◆ **ABOUT THIS TASK**
Of all the lines below, return only those starting with the line holding "set-associative L1 data" and going on through the line holding "role in a banking", exactly as written.

Data excerpts

....................

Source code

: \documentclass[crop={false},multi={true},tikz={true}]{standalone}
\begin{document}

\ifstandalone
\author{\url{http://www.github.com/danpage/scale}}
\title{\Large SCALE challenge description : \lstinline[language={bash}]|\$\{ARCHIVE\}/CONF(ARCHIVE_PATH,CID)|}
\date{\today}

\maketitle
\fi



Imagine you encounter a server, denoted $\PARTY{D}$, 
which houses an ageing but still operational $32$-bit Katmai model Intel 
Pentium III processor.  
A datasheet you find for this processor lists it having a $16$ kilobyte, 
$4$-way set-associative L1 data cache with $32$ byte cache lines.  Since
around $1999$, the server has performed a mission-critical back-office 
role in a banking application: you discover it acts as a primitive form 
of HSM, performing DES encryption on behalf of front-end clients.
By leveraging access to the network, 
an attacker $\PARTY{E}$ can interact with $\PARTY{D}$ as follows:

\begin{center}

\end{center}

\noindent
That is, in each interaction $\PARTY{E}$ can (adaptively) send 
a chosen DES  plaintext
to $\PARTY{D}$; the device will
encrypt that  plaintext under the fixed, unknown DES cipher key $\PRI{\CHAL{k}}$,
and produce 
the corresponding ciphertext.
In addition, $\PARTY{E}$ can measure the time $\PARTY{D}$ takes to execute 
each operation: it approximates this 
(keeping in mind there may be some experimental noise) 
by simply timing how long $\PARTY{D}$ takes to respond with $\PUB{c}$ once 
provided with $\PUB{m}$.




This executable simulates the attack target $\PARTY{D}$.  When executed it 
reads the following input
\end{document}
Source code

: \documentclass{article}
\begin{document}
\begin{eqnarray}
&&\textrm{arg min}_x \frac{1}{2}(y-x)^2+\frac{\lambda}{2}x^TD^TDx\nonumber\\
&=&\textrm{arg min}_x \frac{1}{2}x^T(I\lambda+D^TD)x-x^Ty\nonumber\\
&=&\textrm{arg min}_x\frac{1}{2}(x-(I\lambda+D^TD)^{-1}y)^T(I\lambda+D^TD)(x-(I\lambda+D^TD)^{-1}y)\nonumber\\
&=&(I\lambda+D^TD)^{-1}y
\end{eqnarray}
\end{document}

....................

◆ **SOLUTION TO THIS PROBLEM**
$4$-way set-associative L1 data cache with $32$ byte cache lines.  Since
around $1999$, the server has performed a mission-critical back-office 
role in a banking application: you discover it acts as a primitive form 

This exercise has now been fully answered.